Iran Day 10



Day 10 - 19th November 2018



The VIDEO


A free and easy day today started with a photo sharing session in the morning at the hotel lobby.


“Photo sharing again?” asked Serene. Of course lah! How can a photography trip NOT have photo sharing sessions?


Photo sharing sessions have been one of the dreaded highlights of SgTrekker photography trips. On this morning I discovered delightfully that over the 9 years since we first shook hands, Adrian has honed his critique to such a level that with a few words he could succinctly dissect a photograph followed by a highly constructive suggestion for improvement. Once again, with every photograph discussed I found myself ruminating the technical and artistic aspects, ending up with internalising the essence of the learning points.






“Remember, the theme of this trip is ‘The Spirit of Iran’,” reminded Adrian as we say around the tables. “When you go back to all your photos, you will discover some of them that actually portray this spirit of Iran. Why? Because when as you travelled and as you took all the shots, those of you who kept this theme in your mind would somehow find the story in your pictures.”






And Simon, Chris and Wilson’s shots, though of different genres, really impacted me as the human subjects in their shots told of the ‘spirit of Iran’. With introspection, I realised that as a documenting photographer, I have neither the artistic eye of a portrait shooter, nor the reflexes of a street shooter. I still tried to tell a story, but it was a story of my own, of what I saw and how I felt, and not specifically of the Spirit of Iran per se. Over time, I have accepted that I would live out my life as mediocre photographer, happy even with a hastily captured handphone shot, as long as it told my story. That, was my genre - documentation photography.






Adrian added some bonus handphone post processing skills, sharing with us how he used Snapseed to do double exposures,


combining two photos and using brushes to merge them, masking the undesirable parts of the blown highlights or over-darkened shadows.






Another wonderful Handphone post processing tool was Pixaloop that allowed us to bring movement into still photos. I was quite excited about this one and would certainly be using it. Adrian’s brief run through of iMovie on the iPhone was also a good primer for those who needed a simple tool for video-making.

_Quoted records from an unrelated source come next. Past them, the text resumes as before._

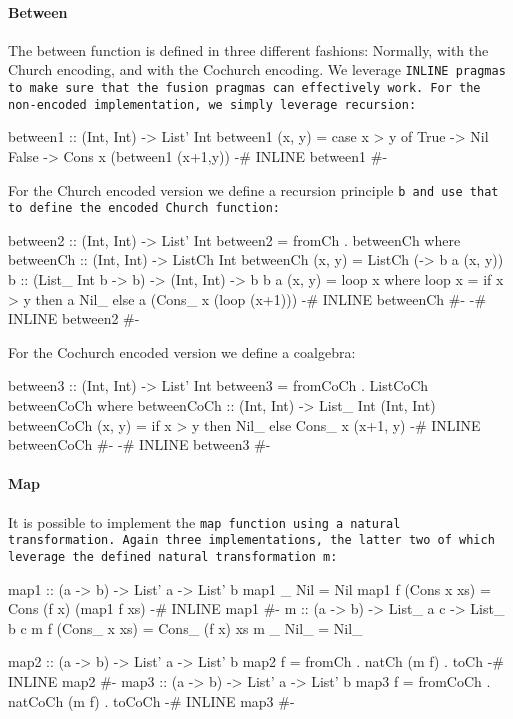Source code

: \paragraph{Between}
The between function is defined in three different fashions: Normally, with the Church encoding, and with the Cochurch encoding.
We leverage \tt{INLINE} pragmas to make sure that the fusion pragmas can effectively work.
For the non-encoded implementation, we simply leverage recursion:
\begin{code}
between1 :: (Int, Int) -> List' Int
between1 (x, y) = case x > y of
  True  -> Nil
  False -> Cons x (between1 (x+1,y))
{-# INLINE between1 #-}
\end{code}
For the Church encoded version we define a recursion principle \tt{b} and use that to define the encoded Church function:
\begin{code}
between2 :: (Int, Int) -> List' Int
between2 = fromCh . betweenCh
  where betweenCh :: (Int, Int) -> ListCh Int
        betweenCh (x, y) = ListCh (\a -> b a (x, y))
        b :: (List_ Int b -> b) -> (Int, Int) -> b
        b a (x, y) = loop x
          where loop x = if x > y
                         then a Nil_
                         else a (Cons_ x (loop (x+1)))
        {-# INLINE betweenCh #-}
{-# INLINE between2 #-}
\end{code}
For the Cochurch encoded version we define a coalgebra:
\begin{code}
between3 :: (Int, Int) -> List' Int
between3 = fromCoCh . ListCoCh betweenCoCh
  where betweenCoCh :: (Int, Int) -> List_ Int (Int, Int)
        betweenCoCh (x, y) = if x > y 
                             then Nil_
                             else Cons_ x (x+1, y)
        {-# INLINE betweenCoCh #-}
{-# INLINE between3 #-}
\end{code}

\paragraph{Map}
It is possible to implement the \tt{map} function using a natural transformation. Again three implementations, the latter two of which leverage the defined natural transformation \tt{m}:
\begin{code}
map1 :: (a -> b) -> List' a -> List' b
map1 _ Nil = Nil
map1 f (Cons x xs) = Cons (f x) (map1 f xs)
{-# INLINE map1 #-}
m :: (a -> b) -> List_ a c -> List_ b c
m f (Cons_ x xs) = Cons_ (f x) xs
m _ Nil_ = Nil_

map2 :: (a -> b) -> List' a -> List' b
map2 f = fromCh . natCh (m f) . toCh
{-# INLINE map2 #-}
map3 :: (a -> b) -> List' a -> List' b
map3 f = fromCoCh . natCoCh (m f) . toCoCh
{-# INLINE map3 #-}
\end{code}
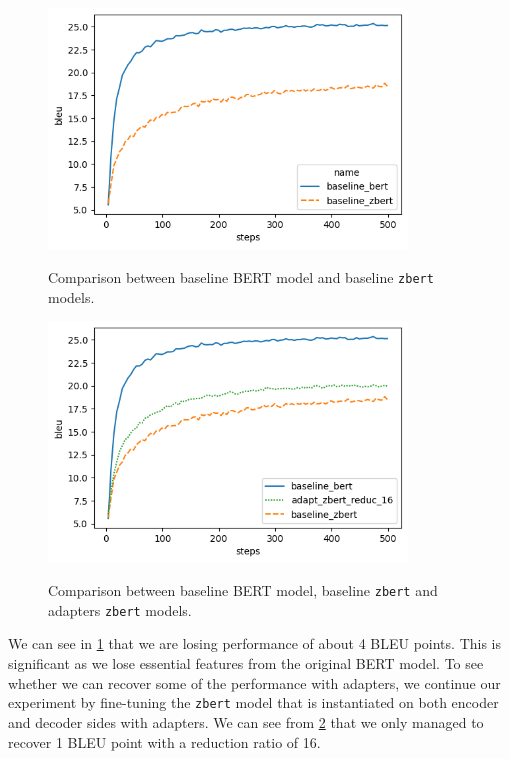 \begin{figure}[]
    {\includegraphics[width=0.85\textwidth]{img/baseline_zbert.png}}
    \centering
    \caption{Comparison between baseline BERT model and baseline \texttt{zbert} models.}
    \label{img:baseline_zbert}
\end{figure}

\begin{figure}[]
    {\includegraphics[width=0.85\textwidth]{img/adapter_zbert.png}}
    \centering
    \caption{Comparison between baseline BERT model, baseline \texttt{zbert} and adapters \texttt{zbert} models.}
    \label{img:adapter_zbert}
\end{figure}

We can see in \cref{img:baseline_zbert} that we are losing performance of about 4 BLEU points. This is significant as we lose essential features from the original BERT model. To see whether we can recover some of the performance with adapters, we continue our experiment by fine-tuning the \texttt{zbert} model that is instantiated on both encoder and decoder sides with adapters. We can see from \cref{img:adapter_zbert} that we only managed to recover 1 BLEU point with a reduction ratio of 16.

“Adrian, Adrian, Adrian!” an excited Fann. “I have many many questions I want to ask you but I know I can’t ask every single question.”


Ever since coming on this photography trip, Fann has had her first taste of a professionally organized photography trip that focused strongly on photography and everything else was supplementary.


“Uncle,” like a little lost girl, one of these days on the trip she quietly told me. “I think hor, I need to get a wide angle lens liao.” I laughed and said: “Silly girl, of course you need to. We all need a series of lenses. As you progress you can no longer just use your kit lens. They become your constraint.”






Kerman Bazaar






Lunch was followed by the highlight of the day- Kerman Bazaar - in the afternoon.






Kerman Bazaar was right at one corner of Moshtaghieh Great square, behind the Jame Mosque of Kerman.


It was a lively bazaar, starting off with the circle around Moshtaghieh Square where men- dashing tall, dark young Persian men and old stately bearded men - were manning fruits and vegetable stalls, calling out to black- veiled ladies doing their afternoon grocery shopping. I was impressed by how the ubiquitous archways and domed-ceilings formed the main architectural fashion of even this most basic of buildings. It lent an Islamic feel to life in every corner of Iran.


The aroma of spices and herbs pervaded the air around. This bazaar of Kerman got livelier as the evening drew closer. Gem stone dealers, clothes sellers, scarves shopkeepers, utensils and copper-ware merchants, lamb butchers, and quiet men sitting in small shops that sold toys that we no longer see in Singapore, brought us back through time to perhaps one half a century before what Singapore was. Scarves were Serene’s main target, while dried lemons were what Fann was seeking. Some of the more enterprising ones like big boss Ah Woo, was dealing and wheeling with the gem stone trader. He would hold a few stones in his hands and compared the clarity, rattling off names that I have never even heard. “Even if I buy it not for the stone but for the silver ring, it’s worth it,” explained the experienced trader.


An eye opening experience for me to see a real stone trader in action.


The people eyed us with a curious but friendly look, and men kept Sa’lam-ing to us. One never ever felt unwelcomed in Iran. That was what I must emphasize.






As sun set on Moshtaghieh Square, and the rays flared onto the people emerging from the alley of Kerman Bazaar, creating interesting silhouettes against the monument, we dragged our tired bodies back out for dinner and a long, good night’s sleep.